▶ **REQUIRED WORK**:
Under this line are the records; write out word for word the part that begins at the line containing "## When to Use Ability Scores" and ends at the line containing "Throughout my academic", and no more.

▶ **RECORDS SUPPLIED**:
- Opening Delimiter -
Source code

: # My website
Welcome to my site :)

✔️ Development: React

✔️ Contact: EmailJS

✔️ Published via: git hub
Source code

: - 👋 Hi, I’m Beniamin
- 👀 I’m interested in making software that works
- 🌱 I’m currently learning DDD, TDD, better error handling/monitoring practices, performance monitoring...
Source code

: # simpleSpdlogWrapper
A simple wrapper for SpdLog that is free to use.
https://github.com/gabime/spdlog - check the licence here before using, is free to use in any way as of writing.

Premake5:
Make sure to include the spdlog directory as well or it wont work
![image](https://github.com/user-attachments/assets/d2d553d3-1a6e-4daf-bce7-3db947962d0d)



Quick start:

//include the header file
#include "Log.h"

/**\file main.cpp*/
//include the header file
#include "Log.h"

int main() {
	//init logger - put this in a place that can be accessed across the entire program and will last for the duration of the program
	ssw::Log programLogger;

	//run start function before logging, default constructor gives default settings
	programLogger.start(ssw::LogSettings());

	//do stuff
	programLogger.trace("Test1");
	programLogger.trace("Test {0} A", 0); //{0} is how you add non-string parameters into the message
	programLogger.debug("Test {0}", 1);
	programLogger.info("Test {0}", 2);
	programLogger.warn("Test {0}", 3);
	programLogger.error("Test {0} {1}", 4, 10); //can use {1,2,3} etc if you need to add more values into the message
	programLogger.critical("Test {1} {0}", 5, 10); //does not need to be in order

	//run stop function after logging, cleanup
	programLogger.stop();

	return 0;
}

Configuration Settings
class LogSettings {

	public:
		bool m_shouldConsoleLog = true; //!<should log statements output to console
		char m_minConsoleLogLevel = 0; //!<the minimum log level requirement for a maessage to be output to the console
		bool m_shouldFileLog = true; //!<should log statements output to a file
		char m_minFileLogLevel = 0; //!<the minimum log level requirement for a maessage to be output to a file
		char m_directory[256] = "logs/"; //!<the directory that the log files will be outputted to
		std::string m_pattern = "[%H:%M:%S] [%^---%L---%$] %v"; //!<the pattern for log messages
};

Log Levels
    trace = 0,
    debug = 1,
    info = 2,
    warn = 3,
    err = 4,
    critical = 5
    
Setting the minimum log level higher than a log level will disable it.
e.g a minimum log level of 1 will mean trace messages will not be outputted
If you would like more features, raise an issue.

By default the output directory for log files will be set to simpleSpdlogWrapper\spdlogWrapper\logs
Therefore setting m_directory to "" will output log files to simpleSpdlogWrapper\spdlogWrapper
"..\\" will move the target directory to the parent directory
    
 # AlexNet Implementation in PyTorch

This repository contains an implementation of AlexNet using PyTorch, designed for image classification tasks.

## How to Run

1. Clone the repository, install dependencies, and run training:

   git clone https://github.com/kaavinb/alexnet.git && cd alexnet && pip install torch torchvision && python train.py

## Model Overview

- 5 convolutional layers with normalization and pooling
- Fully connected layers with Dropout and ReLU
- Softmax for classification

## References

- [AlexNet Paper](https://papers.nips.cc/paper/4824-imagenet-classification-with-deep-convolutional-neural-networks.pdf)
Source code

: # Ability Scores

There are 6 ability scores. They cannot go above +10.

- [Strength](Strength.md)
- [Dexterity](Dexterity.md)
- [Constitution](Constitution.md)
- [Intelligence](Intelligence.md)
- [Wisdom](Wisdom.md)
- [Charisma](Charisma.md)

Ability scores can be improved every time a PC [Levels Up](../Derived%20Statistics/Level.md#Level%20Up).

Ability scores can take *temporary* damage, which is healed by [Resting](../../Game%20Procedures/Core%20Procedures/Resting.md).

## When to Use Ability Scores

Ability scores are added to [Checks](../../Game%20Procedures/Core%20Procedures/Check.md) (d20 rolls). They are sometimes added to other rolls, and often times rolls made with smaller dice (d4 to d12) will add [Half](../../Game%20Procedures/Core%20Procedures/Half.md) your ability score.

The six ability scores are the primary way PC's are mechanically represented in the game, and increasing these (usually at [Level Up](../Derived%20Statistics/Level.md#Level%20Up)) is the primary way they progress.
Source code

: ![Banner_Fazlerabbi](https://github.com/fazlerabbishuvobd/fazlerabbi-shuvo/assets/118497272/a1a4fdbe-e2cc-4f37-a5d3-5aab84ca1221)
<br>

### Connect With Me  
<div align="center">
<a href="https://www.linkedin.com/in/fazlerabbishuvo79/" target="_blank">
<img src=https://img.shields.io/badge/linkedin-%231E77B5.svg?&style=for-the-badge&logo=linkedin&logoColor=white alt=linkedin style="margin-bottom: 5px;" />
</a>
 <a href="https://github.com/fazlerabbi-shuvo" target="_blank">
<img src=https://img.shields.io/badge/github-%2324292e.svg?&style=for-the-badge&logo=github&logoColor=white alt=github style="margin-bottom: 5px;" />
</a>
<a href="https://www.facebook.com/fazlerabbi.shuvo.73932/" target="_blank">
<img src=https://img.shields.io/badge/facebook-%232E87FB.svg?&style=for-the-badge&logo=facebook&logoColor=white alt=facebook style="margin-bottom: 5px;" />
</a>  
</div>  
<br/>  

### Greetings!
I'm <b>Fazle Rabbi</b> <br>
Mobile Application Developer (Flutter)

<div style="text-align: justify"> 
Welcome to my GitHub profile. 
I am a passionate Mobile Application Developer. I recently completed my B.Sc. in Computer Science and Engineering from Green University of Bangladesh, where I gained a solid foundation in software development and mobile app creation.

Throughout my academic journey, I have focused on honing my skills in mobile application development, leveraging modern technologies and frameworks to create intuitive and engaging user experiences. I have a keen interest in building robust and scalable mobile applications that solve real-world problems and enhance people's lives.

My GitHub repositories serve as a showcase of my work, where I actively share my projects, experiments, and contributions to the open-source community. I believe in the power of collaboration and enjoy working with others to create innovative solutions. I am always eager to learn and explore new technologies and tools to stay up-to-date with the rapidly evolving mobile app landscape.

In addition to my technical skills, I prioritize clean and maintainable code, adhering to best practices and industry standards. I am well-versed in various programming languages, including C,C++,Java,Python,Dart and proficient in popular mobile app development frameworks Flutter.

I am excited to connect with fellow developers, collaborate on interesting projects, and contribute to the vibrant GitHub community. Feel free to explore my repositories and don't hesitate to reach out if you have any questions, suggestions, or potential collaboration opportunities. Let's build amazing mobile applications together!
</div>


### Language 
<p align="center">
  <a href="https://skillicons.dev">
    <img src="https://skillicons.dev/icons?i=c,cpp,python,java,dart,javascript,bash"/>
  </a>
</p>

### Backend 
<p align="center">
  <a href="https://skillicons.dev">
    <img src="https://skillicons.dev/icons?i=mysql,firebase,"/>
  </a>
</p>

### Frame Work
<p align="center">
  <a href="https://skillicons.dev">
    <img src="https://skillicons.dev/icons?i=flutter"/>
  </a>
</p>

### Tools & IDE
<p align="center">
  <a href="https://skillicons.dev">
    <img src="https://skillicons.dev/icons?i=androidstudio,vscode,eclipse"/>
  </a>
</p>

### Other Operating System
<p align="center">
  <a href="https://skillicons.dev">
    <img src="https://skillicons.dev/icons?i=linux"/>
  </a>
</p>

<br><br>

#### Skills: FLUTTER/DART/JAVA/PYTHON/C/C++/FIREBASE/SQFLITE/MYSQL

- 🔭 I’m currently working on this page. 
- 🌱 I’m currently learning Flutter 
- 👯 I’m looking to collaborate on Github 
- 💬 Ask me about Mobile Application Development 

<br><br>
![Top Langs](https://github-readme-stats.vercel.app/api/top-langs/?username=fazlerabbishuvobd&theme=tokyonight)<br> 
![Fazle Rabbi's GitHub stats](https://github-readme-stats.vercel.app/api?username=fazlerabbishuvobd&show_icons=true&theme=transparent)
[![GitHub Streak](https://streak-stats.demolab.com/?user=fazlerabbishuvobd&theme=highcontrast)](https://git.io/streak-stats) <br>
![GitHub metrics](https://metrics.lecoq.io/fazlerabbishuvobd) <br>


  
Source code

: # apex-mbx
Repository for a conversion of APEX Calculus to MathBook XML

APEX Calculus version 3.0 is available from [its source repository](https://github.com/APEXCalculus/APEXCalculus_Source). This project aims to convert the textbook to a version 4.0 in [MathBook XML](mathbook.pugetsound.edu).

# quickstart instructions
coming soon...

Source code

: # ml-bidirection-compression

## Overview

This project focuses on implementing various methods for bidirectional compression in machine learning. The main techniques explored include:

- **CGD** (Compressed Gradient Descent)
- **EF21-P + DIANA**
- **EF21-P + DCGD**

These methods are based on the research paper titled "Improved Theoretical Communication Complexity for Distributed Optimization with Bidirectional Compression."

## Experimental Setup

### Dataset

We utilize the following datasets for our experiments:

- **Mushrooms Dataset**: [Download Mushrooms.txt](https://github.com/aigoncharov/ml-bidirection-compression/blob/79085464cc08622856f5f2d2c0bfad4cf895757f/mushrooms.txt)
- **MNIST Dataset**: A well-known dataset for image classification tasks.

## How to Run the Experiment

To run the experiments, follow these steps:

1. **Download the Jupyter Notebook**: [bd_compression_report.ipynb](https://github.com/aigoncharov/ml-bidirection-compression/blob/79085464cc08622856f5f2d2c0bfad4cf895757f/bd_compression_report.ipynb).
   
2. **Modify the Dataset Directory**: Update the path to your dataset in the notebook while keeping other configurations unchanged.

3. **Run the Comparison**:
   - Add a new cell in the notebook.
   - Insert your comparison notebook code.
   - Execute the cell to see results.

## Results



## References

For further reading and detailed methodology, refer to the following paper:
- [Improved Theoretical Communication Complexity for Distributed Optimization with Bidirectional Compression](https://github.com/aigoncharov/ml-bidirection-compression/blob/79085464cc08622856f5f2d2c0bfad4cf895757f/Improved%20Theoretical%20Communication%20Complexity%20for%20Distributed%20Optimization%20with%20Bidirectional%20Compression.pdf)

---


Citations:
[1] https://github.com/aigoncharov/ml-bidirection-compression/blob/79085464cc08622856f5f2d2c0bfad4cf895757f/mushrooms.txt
- Closing Delimiter -
▶ **SOLUTION**:
## When to Use Ability Scores

Ability scores are added to [Checks](../../Game%20Procedures/Core%20Procedures/Check.md) (d20 rolls). They are sometimes added to other rolls, and often times rolls made with smaller dice (d4 to d12) will add [Half](../../Game%20Procedures/Core%20Procedures/Half.md) your ability score.

The six ability scores are the primary way PC's are mechanically represented in the game, and increasing these (usually at [Level Up](../Derived%20Statistics/Level.md#Level%20Up)) is the primary way they progress.
Source code

: ![Banner_Fazlerabbi](https://github.com/fazlerabbishuvobd/fazlerabbi-shuvo/assets/118497272/a1a4fdbe-e2cc-4f37-a5d3-5aab84ca1221)
<br>

### Connect With Me  
<div align="center">
<a href="https://www.linkedin.com/in/fazlerabbishuvo79/" target="_blank">
<img src=https://img.shields.io/badge/linkedin-%231E77B5.svg?&style=for-the-badge&logo=linkedin&logoColor=white alt=linkedin style="margin-bottom: 5px;" />
</a>
 <a href="https://github.com/fazlerabbi-shuvo" target="_blank">
<img src=https://img.shields.io/badge/github-%2324292e.svg?&style=for-the-badge&logo=github&logoColor=white alt=github style="margin-bottom: 5px;" />
</a>
<a href="https://www.facebook.com/fazlerabbi.shuvo.73932/" target="_blank">
<img src=https://img.shields.io/badge/facebook-%232E87FB.svg?&style=for-the-badge&logo=facebook&logoColor=white alt=facebook style="margin-bottom: 5px;" />
</a>  
</div>  
<br/>  

### Greetings!
I'm <b>Fazle Rabbi</b> <br>
Mobile Application Developer (Flutter)

<div style="text-align: justify"> 
Welcome to my GitHub profile. 
I am a passionate Mobile Application Developer. I recently completed my B.Sc. in Computer Science and Engineering from Green University of Bangladesh, where I gained a solid foundation in software development and mobile app creation.

Throughout my academic journey, I have focused on honing my skills in mobile application development, leveraging modern technologies and frameworks to create intuitive and engaging user experiences. I have a keen interest in building robust and scalable mobile applications that solve real-world problems and enhance people's lives.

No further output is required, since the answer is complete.